Un ouvrage non opératoire
Cet ouvrage n’est pas opératoire, sa perspective est purement descriptive, et cette description n’est pas orientée par les besoins de élèves (et donc des enseignants).
Quelques exemples :
– On sait que les élèves s’appuient largement sur le sémantisme pour identifier les fonctions, par exemple celle de complément circonstanciel. Or dans la phrase donnée en exemple Alice part à Paris, le groupe à Paris est analysé comme complément d’objet indirect à la page 16 et à nouveau à la page 40, et il faut attendre la page 93 (point 2.4 « Pour aller plus loin ») pour trouver l’expression « complément circonstanciel de verbe » – dans un passage particulièrement embrouillé qui essaie de distinguer les compléments circonstanciels de phrase, les compléments circonstanciels de verbe et les compléments circonstanciels qui appartiennent au prédicat (mais cette notion de « prédicat » semble honnie) sans qu’ils aient été recrutés par le verbe. Bref, cette difficulté – qui n’est pas que terminologique –n’est pas soulagée par une netteté terminologique que l’ouvrage promet mais ne tient pas complètement.

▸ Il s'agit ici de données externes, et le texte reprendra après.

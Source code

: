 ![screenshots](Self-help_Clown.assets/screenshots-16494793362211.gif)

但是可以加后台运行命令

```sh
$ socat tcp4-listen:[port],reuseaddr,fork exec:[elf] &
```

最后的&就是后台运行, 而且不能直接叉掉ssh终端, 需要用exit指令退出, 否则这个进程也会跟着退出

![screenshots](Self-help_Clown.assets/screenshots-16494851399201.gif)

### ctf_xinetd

-Toujours à propos des compléments circonstanciels – de phrase, en l’occurrence –, la fréquentation des classes montre que les élèves répugnent au déplacement, et cela souvent à juste titre. Or ce point est relégué dans la note 5 de la page 17 (point 1.4). Pourtant, cela ruine l’idée qu’il serait facile de s’appuyer sur les tests de suppression ou de déplacement pour différencier les circonstanciels de verbe et les circonstanciels de phrase.
C’est que la distinction si importante entre valeur dans la langue et valeur dans le discours, distinction entre l’intuition épilinguistique et la réflexion métalinguistique, distinction qui risque fort d’échapper aux élèves les moins habiles, cette distinction n’est pas faite. Il faut d’ailleurs attendre le détour d’un « pour aller plus loin » pour qu’elle soit exposée, p. 106.

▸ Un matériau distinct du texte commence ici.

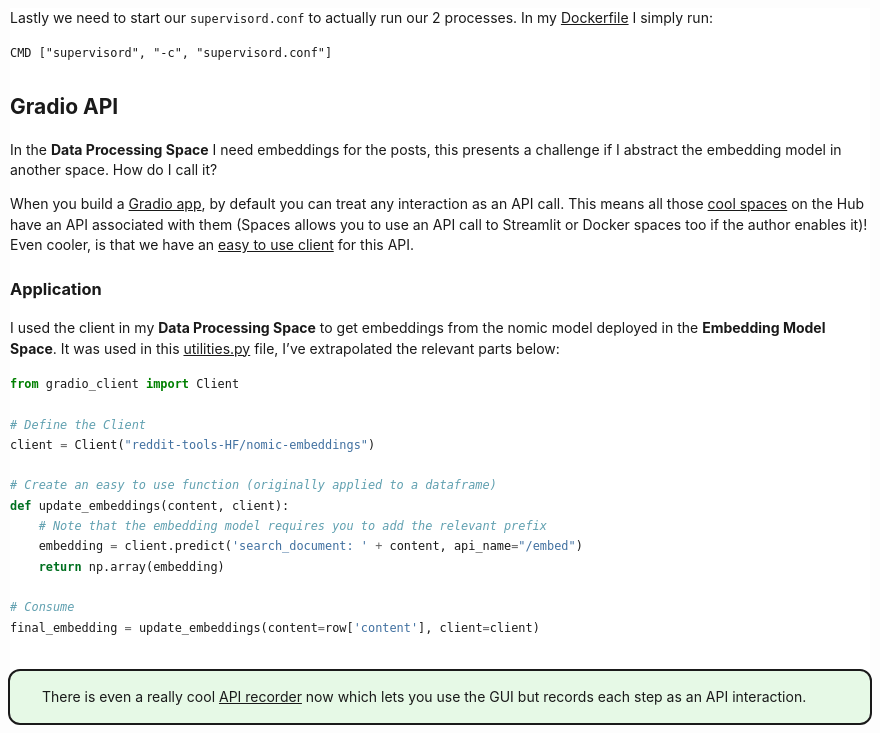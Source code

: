 Lastly we need to start our `supervisord.conf` to actually run our 2 processes. In my [Dockerfile](https://huggingface.co/spaces/reddit-tools-HF/dataset-creator-reddit-bestofredditorupdates/blob/main/Dockerfile) I simply run:

```
CMD ["supervisord", "-c", "supervisord.conf"]
```

## Gradio API

In the **Data Processing Space** I need embeddings for the posts, this presents a challenge if I abstract the embedding
model in another space. How do I call it?

When you build a [Gradio app](https://www.gradio.app), by default you can treat any interaction as an API call. This
means all those [cool spaces](https://huggingface.co/spaces) on the Hub have an API associated with them (Spaces allows
you to use an API call to Streamlit or Docker spaces too if the author enables it)! Even cooler, is that we have
an [easy to use client](https://www.gradio.app/docs/python-client/client) for this API.

### Application

I used the client in my **Data Processing Space** to get embeddings from the nomic model deployed in the **Embedding
Model Space**. It was used in
this [utilities.py](https://huggingface.co/spaces/reddit-tools-HF/processing-bestofredditorupdates/blob/main/src/utilities.py)
file, I’ve extrapolated the relevant parts below:

```py
from gradio_client import Client

# Define the Client
client = Client("reddit-tools-HF/nomic-embeddings")

# Create an easy to use function (originally applied to a dataframe)
def update_embeddings(content, client):
    # Note that the embedding model requires you to add the relevant prefix
    embedding = client.predict('search_document: ' + content, api_name="/embed")
    return np.array(embedding)

# Consume 
final_embedding = update_embeddings(content=row['content'], client=client)
```

<br>
<div style="background-color: #e6f9e6; padding: 16px 32px; outline: 2px solid; border-radius: 10px;">
There is even a really cool <a href="https://huggingface.co/posts/abidlabs/216848389441212">API recorder</a> now which lets you use the GUI but records each step as an API interaction.
</div>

– Dans la présentation des valeurs temporelles des formes verbales (présent, passé, avenir) (p. 143 et suivantes), il n’est jamais dit qu’elles sont à comprendre du point de vue d’une énonciation située et que donc les élèves sont régulièrement en difficulté devant un texte écrit (justement pour construire ce présent, ce passé ou cet avenir qui ne sont pas les leurs). Voilà une précaution qui aurait pu être prise à moindre frais.

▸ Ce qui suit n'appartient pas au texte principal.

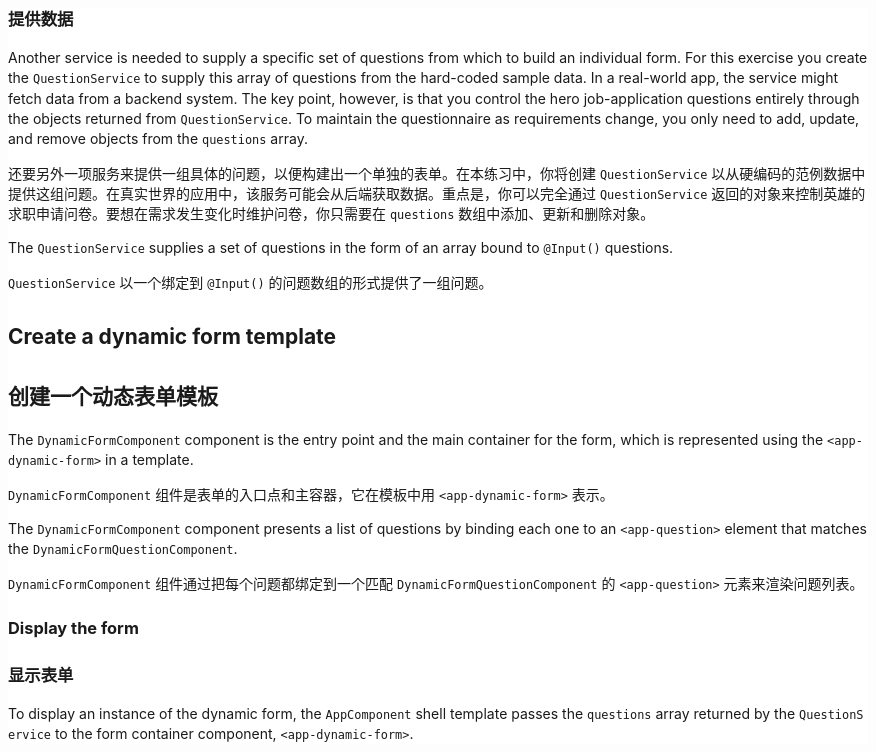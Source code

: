 ### 提供数据

Another service is needed to supply a specific set of questions from which to build an individual form.
For this exercise you create the `QuestionService` to supply this array of questions from the hard-coded sample data.
In a real-world app, the service might fetch data from a backend system.
The key point, however, is that you control the hero job-application questions entirely through the objects returned from `QuestionService`.
To maintain the questionnaire as requirements change, you only need to add, update, and remove objects from the `questions` array.

还要另外一项服务来提供一组具体的问题，以便构建出一个单独的表单。在本练习中，你将创建 `QuestionService` 以从硬编码的范例数据中提供这组问题。在真实世界的应用中，该服务可能会从后端获取数据。重点是，你可以完全通过 `QuestionService` 返回的对象来控制英雄的求职申请问卷。要想在需求发生变化时维护问卷，你只需要在 `questions` 数组中添加、更新和删除对象。

The `QuestionService` supplies a set of questions in the form of an array bound to `@Input()` questions.

`QuestionService` 以一个绑定到 `@Input()` 的问题数组的形式提供了一组问题。

<code-example header="src/app/question.service.ts" path="dynamic-form/src/app/question.service.ts"></code-example>

<a id="dynamic-template"></a>

## Create a dynamic form template

## 创建一个动态表单模板

The `DynamicFormComponent` component is the entry point and the main container for the form, which is represented using the `<app-dynamic-form>` in a template.

`DynamicFormComponent` 组件是表单的入口点和主容器，它在模板中用 `<app-dynamic-form>` 表示。

The `DynamicFormComponent` component presents a list of questions by binding each one to an `<app-question>` element that matches the `DynamicFormQuestionComponent`.

`DynamicFormComponent` 组件通过把每个问题都绑定到一个匹配 `DynamicFormQuestionComponent` 的 `<app-question>` 元素来渲染问题列表。

<code-tabs>
    <code-pane header="dynamic-form.component.html" path="dynamic-form/src/app/dynamic-form.component.html"></code-pane>
    <code-pane header="dynamic-form.component.ts" path="dynamic-form/src/app/dynamic-form.component.ts"></code-pane>
</code-tabs>

### Display the form

### 显示表单

To display an instance of the dynamic form, the `AppComponent` shell template passes the `questions` array returned by the `QuestionService` to the form container component, `<app-dynamic-form>`.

– La dimension sémantique n’est pas réellement prise en charge. Ainsi les expansions du groupe nominal ne sont présentées que dans leur valeur déterminative – et encore, cela uniquement à propos des relatives épithètes (à la page 59, point 1.4.1.) alors même que la relative n’apparait pas dans la liste des expansions du GN telle qu’elle nous est fournie – et jamais dans leur valeur qualificative.
– Semblablement, la distribution du lexique en hyperonymes et hyponymes est présentée p. 175 (point 4.4.5) sans que soit jamais explicité en quoi cette organisation du lexique est utile (dans la gestion des chaines de substituts lexicaux, dans l’interprétation des termes polysémiques, par exemple).
– La présentation de la morphologie verbale n’est pas faite pour faciliter la mémorisation des formes : si l’analyse en marques du temps-mode et marques de la personne est bien présentée, la distinction des verbes en « verbes en -e » et « verbes en -s » n’est pas faite, et c’est l’analyse en « terminaisons » qui est mise en avant.
Cet ouvrage n’est pas exempt de zones obscures
– Il faut être assez averti du problème pour suivre l’utilisation du test de la négation dans le passage de la page 93 déjà évoqué.
– Pourquoi la relative épithète n’est-elle pas présentée comme une expansion du GN ? Pourquoi cela est-il relégué à la présentation de la fonction « épithète » (page 59) ?
– Pourquoi dans « Avant de partir le facteur distribue le courrier » le groupe « avant de partir » est considéré comme un « groupe infinitif prépositionnel »(p. 195) alors que dans « Elle parle de réussir » le groupe « de réussir » est considéré comme un « infinitif » et non comme un « groupe infinitif prépositionnel » (p. 198) ? Si l’on considère que la notion de préposition ne s’applique qu’aux termes qui introduisent un complément circonstanciel (il y aurait des arguments pour cela), que les prépositions qui sont liées à un verbe n’en sont pas vraiment, il faudrait au moins le dire. Mais il est douteux que telle ait été l’intention, puisque « de mon facteur » dans « Elle parle de mon facteur » est bel et bien présenté sous la vedette « groupe nominal prépositionnel » (p. 194).
– dans la présentation des subordonnées (p. 53), on ne voit pas très bien la raison des critères hétérogènes qui conduisent à la liste : « propositions subordonnées complétives ; propositions subordonnées circonstancielles ; propositions subordonnées relatives ; propositions subordonnées sans conjonction de subordination ». On constate un critère lié à la fonction : complétive / relative (épithète) / circonstancielles. On constate un critère morphologique : avec une conjonction de subordination / sans conjonction de subordination.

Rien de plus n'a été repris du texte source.